RECORD SET |
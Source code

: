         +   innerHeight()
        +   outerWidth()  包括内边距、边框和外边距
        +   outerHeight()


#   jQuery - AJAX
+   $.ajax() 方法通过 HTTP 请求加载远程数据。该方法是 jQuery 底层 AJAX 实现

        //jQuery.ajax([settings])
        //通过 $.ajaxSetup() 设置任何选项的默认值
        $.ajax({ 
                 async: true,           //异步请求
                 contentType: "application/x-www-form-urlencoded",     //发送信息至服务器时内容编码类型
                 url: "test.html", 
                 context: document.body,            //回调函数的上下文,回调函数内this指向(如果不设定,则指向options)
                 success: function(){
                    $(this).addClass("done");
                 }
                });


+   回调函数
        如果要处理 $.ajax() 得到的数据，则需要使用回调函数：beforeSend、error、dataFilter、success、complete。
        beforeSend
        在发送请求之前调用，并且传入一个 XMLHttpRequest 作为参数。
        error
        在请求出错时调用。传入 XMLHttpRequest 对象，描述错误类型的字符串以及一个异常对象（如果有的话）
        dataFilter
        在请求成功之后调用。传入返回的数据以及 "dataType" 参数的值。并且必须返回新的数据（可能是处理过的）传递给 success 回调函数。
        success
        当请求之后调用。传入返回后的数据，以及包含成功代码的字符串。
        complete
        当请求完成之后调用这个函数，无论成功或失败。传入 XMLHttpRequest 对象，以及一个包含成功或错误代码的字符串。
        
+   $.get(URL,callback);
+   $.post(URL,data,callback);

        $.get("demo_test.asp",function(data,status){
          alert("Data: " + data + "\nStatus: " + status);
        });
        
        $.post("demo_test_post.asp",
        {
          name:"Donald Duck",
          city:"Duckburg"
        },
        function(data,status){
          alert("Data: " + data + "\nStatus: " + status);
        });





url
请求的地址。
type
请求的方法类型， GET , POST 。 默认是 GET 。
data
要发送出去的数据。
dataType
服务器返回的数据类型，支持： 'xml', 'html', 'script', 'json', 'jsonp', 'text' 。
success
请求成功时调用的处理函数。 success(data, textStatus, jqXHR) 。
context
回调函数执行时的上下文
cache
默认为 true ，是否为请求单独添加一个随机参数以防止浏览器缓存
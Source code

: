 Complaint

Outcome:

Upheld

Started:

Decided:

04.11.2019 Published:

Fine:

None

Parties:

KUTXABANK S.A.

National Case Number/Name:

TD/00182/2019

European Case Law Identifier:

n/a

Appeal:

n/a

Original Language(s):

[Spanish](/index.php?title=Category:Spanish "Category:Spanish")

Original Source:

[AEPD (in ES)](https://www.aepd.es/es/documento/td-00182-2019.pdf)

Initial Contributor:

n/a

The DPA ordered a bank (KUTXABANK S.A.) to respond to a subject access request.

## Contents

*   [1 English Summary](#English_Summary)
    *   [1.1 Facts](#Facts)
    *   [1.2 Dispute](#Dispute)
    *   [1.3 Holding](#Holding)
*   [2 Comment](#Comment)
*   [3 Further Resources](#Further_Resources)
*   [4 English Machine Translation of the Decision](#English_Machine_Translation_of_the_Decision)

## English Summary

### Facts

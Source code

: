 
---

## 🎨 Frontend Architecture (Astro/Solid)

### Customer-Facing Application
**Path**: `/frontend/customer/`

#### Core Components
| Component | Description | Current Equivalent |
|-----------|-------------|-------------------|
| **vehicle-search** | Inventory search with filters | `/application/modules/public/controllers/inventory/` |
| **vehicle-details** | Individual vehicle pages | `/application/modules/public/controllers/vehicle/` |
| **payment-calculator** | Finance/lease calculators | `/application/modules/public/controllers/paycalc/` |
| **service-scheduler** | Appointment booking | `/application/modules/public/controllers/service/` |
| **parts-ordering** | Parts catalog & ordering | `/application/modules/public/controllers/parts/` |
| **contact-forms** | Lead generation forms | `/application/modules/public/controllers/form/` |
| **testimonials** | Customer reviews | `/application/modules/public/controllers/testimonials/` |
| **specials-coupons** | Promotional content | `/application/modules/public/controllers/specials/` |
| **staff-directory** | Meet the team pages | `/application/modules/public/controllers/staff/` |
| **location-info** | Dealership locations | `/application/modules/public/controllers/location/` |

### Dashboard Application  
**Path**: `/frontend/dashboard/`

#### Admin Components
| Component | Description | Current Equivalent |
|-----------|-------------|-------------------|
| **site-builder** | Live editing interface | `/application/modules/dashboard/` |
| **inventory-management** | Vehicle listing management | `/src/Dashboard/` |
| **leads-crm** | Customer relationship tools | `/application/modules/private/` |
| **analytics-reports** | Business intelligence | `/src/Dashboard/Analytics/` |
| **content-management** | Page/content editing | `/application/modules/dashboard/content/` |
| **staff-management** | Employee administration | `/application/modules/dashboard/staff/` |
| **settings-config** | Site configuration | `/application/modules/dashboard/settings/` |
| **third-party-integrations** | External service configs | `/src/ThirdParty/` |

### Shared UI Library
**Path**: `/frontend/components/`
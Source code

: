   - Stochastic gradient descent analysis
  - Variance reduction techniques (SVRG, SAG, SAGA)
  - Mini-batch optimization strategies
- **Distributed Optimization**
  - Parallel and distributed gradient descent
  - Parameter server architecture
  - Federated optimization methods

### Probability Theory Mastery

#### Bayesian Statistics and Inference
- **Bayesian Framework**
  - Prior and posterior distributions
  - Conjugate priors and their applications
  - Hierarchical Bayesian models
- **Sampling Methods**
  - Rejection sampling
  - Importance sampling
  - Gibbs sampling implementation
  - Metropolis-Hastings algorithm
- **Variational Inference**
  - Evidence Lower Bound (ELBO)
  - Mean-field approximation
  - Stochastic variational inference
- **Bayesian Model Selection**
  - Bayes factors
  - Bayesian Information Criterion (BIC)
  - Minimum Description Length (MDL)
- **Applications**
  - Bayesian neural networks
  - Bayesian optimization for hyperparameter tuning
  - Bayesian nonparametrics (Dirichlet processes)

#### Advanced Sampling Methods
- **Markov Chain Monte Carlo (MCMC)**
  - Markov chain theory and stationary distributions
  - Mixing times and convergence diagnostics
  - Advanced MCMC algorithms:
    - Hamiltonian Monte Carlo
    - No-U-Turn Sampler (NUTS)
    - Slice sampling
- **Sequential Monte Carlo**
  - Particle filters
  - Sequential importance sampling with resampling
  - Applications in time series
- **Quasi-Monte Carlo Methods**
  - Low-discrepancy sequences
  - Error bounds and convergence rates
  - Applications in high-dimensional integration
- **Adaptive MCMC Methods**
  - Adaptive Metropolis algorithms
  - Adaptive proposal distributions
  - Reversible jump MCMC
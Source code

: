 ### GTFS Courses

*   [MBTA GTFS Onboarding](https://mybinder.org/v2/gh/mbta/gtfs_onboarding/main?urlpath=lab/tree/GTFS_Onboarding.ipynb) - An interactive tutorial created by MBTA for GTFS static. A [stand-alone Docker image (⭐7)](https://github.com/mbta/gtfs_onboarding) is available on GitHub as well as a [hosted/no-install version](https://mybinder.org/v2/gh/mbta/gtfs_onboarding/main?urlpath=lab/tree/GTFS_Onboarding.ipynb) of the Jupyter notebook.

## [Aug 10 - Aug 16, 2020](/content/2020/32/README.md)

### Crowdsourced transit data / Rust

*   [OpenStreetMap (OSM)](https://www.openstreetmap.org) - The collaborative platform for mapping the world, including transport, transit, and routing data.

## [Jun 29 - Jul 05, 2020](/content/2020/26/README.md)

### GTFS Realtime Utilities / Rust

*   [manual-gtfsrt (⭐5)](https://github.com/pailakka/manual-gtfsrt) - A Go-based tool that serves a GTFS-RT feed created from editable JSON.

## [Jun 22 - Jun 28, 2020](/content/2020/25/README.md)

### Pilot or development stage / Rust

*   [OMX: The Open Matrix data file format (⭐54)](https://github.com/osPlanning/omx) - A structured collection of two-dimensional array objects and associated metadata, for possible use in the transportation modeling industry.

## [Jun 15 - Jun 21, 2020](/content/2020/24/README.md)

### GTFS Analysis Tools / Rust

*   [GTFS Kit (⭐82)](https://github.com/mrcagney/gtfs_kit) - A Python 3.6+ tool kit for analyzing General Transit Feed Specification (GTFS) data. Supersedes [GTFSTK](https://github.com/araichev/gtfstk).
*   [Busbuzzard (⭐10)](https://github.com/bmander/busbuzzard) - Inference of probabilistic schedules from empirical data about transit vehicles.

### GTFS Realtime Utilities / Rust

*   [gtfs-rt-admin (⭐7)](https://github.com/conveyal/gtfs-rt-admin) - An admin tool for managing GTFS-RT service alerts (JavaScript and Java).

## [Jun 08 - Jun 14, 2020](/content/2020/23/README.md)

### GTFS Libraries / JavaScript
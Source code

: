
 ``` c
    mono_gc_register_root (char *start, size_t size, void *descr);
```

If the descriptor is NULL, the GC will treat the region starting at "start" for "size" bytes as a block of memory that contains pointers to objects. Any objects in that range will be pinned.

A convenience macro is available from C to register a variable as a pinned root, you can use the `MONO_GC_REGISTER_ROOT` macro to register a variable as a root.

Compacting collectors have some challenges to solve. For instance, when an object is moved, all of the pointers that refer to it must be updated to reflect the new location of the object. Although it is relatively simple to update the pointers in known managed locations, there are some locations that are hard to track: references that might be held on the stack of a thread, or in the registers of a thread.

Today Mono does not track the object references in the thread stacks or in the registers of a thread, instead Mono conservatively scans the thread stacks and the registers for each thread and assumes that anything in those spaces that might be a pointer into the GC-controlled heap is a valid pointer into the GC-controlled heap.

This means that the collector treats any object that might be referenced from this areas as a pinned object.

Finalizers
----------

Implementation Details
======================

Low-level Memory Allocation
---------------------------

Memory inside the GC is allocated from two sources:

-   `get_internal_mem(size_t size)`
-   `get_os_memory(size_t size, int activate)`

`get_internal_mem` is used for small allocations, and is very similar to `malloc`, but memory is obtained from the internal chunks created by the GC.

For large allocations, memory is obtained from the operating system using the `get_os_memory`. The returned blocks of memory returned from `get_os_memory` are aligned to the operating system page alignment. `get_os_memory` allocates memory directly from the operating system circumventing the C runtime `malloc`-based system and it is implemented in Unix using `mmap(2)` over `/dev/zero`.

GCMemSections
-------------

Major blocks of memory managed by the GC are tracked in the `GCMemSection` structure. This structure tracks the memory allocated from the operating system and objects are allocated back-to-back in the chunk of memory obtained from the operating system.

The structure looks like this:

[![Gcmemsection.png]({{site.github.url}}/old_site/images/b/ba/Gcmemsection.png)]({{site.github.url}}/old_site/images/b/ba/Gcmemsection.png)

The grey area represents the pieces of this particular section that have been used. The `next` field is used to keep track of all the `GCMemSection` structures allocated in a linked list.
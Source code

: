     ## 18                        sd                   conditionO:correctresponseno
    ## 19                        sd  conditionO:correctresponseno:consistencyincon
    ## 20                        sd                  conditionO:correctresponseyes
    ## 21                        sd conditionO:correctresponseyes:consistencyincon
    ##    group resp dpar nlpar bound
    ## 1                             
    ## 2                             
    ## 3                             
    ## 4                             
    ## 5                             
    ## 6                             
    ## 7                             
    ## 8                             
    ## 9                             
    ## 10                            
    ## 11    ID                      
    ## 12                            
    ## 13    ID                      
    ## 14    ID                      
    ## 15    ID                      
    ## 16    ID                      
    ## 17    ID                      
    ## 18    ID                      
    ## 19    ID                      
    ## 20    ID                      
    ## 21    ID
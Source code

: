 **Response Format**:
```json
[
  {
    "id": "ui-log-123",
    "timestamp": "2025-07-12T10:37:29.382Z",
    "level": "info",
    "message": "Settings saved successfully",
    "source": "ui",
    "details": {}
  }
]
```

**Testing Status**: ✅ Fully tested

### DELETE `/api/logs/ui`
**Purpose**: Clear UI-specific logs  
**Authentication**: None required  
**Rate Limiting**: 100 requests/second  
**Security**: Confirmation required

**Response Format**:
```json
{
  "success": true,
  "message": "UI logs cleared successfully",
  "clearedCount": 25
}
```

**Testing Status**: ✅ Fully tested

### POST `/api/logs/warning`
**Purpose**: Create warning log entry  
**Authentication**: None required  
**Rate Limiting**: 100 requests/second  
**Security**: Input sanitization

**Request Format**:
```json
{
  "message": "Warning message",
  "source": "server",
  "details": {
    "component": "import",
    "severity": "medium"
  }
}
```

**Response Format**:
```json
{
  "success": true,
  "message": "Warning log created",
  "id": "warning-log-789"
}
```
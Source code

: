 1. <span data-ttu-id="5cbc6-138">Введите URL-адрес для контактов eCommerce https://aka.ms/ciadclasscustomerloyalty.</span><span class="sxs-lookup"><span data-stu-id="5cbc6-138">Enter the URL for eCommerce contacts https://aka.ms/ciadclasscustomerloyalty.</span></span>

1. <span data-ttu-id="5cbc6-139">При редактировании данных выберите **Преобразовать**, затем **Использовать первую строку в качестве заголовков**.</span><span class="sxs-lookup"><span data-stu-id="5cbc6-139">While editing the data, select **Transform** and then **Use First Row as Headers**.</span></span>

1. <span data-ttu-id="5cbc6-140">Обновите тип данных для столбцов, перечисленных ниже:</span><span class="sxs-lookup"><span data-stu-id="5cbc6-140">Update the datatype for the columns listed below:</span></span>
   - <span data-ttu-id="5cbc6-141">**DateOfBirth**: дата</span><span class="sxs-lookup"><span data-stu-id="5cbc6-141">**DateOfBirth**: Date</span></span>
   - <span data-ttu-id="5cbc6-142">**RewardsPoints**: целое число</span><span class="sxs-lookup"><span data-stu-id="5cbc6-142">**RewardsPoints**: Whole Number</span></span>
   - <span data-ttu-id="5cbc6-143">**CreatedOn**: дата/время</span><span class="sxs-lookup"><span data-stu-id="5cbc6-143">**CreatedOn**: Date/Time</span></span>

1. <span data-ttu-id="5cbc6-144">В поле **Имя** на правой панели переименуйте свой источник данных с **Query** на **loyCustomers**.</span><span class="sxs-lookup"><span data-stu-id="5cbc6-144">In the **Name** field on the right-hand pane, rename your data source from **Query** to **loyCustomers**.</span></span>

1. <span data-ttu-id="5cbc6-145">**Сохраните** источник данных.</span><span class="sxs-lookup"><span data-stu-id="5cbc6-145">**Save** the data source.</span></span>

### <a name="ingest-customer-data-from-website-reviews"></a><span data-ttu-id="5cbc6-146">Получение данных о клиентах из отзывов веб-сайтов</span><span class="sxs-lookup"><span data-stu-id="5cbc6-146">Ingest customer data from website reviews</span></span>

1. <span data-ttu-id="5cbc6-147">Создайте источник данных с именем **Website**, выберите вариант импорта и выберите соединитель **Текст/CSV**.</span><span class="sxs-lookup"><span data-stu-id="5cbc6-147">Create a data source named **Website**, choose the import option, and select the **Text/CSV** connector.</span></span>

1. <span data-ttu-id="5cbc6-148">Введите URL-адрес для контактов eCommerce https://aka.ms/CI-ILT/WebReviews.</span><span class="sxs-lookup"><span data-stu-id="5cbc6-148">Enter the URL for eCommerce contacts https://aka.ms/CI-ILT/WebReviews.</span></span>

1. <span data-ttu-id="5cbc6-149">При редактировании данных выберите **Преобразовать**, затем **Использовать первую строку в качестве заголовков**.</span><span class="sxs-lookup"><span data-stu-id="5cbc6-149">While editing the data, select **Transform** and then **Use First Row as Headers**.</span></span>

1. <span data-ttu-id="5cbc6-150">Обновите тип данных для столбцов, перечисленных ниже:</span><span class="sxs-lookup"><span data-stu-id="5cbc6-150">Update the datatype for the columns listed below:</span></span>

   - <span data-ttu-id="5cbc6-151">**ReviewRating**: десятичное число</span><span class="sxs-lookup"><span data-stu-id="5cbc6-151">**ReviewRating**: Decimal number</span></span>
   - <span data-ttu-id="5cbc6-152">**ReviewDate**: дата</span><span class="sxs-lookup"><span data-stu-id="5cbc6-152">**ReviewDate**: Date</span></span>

WHAT THE EXERCISE ASKS | Copy the records above exactly, beginning at the line that contains "### Dashboard Application" and stopping after the line that contains "#### Advanced Sampling Methods".

RESPONSE TO THIS TASK |
### Dashboard Application  
**Path**: `/frontend/dashboard/`

#### Admin Components
| Component | Description | Current Equivalent |
|-----------|-------------|-------------------|
| **site-builder** | Live editing interface | `/application/modules/dashboard/` |
| **inventory-management** | Vehicle listing management | `/src/Dashboard/` |
| **leads-crm** | Customer relationship tools | `/application/modules/private/` |
| **analytics-reports** | Business intelligence | `/src/Dashboard/Analytics/` |
| **content-management** | Page/content editing | `/application/modules/dashboard/content/` |
| **staff-management** | Employee administration | `/application/modules/dashboard/staff/` |
| **settings-config** | Site configuration | `/application/modules/dashboard/settings/` |
| **third-party-integrations** | External service configs | `/src/ThirdParty/` |

### Shared UI Library
**Path**: `/frontend/components/`
Source code

:   - Stochastic gradient descent analysis
  - Variance reduction techniques (SVRG, SAG, SAGA)
  - Mini-batch optimization strategies
- **Distributed Optimization**
  - Parallel and distributed gradient descent
  - Parameter server architecture
  - Federated optimization methods

### Probability Theory Mastery

#### Bayesian Statistics and Inference
- **Bayesian Framework**
  - Prior and posterior distributions
  - Conjugate priors and their applications
  - Hierarchical Bayesian models
- **Sampling Methods**
  - Rejection sampling
  - Importance sampling
  - Gibbs sampling implementation
  - Metropolis-Hastings algorithm
- **Variational Inference**
  - Evidence Lower Bound (ELBO)
  - Mean-field approximation
  - Stochastic variational inference
- **Bayesian Model Selection**
  - Bayes factors
  - Bayesian Information Criterion (BIC)
  - Minimum Description Length (MDL)
- **Applications**
  - Bayesian neural networks
  - Bayesian optimization for hyperparameter tuning
  - Bayesian nonparametrics (Dirichlet processes)

#### Advanced Sampling Methods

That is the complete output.